▶ **Task requirements**:
Repeat verbatim, and only, the lines of the data below, beginning at the line that contains "a \arrow[lu] \\" and stopping after the line that contains "(i) \arrow[lu] \\".

(Stored items)
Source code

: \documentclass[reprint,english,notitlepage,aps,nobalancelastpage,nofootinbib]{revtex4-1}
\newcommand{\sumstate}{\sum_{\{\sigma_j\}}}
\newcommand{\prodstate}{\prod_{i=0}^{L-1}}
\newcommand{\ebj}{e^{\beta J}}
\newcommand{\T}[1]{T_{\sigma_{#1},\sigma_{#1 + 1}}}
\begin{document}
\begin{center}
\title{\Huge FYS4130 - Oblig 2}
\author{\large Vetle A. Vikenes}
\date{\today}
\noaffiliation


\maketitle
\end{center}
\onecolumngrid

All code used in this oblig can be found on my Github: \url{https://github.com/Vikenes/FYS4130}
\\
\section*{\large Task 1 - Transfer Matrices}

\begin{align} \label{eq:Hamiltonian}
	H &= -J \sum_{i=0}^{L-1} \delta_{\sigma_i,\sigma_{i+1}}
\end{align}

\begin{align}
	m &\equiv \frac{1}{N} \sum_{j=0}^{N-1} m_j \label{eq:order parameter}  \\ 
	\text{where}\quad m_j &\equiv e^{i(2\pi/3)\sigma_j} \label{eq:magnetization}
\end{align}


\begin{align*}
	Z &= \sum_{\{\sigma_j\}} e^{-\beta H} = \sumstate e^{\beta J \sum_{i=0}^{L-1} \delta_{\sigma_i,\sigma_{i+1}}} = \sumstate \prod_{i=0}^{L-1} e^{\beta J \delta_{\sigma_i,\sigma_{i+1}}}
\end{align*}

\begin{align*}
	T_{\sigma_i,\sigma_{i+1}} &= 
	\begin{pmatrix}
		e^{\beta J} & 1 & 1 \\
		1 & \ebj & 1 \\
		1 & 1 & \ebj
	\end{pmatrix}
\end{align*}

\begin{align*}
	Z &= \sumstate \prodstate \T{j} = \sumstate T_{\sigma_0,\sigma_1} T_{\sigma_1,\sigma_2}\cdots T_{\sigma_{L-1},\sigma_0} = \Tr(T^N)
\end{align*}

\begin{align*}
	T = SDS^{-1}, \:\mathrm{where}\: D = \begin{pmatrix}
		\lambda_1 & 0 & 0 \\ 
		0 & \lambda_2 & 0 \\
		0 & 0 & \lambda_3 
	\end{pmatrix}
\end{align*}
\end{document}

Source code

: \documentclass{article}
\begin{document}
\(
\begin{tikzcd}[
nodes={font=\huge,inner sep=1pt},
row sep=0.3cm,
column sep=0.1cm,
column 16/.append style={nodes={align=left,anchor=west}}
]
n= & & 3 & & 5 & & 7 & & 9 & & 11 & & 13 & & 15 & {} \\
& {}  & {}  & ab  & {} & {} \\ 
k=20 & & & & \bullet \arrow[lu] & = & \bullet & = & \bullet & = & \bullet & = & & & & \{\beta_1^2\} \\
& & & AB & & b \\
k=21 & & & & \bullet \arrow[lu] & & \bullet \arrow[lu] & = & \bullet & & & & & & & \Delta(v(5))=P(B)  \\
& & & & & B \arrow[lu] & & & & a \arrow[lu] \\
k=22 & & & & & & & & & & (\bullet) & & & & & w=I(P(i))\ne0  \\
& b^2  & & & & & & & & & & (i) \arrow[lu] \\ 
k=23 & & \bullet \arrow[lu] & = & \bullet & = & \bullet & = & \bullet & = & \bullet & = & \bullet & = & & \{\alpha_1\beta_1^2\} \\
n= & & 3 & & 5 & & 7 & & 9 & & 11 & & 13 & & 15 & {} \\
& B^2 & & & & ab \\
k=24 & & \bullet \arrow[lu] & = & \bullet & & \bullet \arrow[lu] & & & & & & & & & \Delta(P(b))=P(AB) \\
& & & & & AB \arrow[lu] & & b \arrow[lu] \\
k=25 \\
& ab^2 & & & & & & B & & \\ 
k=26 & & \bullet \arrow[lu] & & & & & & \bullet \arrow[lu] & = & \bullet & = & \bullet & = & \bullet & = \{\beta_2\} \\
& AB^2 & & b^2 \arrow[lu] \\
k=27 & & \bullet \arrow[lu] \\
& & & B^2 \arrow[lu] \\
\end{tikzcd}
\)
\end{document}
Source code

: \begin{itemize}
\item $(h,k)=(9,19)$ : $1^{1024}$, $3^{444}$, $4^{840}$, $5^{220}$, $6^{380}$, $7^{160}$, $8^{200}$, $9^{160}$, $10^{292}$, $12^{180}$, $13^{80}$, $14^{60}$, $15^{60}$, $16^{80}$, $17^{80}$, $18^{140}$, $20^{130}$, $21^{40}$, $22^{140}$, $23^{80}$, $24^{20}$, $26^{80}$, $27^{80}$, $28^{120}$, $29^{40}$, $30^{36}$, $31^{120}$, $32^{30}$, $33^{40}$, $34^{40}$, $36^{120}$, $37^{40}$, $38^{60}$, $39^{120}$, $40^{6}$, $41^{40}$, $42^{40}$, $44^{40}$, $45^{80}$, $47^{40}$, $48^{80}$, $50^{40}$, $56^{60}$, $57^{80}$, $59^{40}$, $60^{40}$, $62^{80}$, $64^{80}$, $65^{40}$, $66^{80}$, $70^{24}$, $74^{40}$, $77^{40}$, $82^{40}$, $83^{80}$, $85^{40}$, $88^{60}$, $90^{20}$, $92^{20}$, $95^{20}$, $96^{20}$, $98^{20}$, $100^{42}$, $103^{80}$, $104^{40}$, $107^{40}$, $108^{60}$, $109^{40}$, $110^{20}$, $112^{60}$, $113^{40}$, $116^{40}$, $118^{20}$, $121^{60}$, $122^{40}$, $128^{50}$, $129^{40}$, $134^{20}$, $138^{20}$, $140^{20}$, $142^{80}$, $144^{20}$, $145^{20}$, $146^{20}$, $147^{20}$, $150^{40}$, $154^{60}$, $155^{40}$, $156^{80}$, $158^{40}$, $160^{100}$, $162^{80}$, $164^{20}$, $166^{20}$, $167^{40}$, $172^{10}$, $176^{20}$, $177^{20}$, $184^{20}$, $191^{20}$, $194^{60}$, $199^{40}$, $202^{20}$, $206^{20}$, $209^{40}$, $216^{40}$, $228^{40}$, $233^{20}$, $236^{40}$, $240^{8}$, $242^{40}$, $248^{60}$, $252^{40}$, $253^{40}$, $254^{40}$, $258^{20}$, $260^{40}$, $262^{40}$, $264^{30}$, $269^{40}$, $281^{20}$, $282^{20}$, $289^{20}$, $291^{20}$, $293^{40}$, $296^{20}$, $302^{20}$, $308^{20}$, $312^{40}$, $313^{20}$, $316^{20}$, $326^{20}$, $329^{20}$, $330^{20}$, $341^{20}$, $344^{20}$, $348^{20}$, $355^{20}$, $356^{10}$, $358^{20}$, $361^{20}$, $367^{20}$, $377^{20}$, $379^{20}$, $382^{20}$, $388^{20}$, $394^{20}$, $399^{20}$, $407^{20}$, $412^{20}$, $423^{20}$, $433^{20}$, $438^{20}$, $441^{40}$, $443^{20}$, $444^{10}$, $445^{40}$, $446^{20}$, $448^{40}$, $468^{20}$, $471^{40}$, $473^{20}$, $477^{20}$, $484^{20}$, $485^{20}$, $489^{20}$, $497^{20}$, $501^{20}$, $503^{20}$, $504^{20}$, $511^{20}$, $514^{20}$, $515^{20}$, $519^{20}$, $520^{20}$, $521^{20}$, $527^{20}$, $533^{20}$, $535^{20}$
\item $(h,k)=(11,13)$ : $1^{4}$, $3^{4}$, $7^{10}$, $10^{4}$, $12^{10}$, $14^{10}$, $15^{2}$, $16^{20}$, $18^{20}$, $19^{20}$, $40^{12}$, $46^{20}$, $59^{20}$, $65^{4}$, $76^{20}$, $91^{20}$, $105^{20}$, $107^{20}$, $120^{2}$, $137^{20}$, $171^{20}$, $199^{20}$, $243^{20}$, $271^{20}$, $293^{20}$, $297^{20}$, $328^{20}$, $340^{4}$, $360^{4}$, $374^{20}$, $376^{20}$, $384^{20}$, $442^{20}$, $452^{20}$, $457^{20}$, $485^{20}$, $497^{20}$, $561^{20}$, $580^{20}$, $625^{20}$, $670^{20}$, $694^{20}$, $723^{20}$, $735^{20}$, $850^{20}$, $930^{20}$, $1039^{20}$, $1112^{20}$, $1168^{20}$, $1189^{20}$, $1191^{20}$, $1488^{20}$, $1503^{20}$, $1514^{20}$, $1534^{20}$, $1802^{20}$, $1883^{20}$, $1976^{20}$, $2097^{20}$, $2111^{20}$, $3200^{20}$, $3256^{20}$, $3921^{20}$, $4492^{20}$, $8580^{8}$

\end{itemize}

▶ **Task output**:
& & & & & B \arrow[lu] & & & & a \arrow[lu] \\
k=22 & & & & & & & & & & (\bullet) & & & & & w=I(P(i))\ne0  \\
& b^2  & & & & & & & & & & (i) \arrow[lu] \\ 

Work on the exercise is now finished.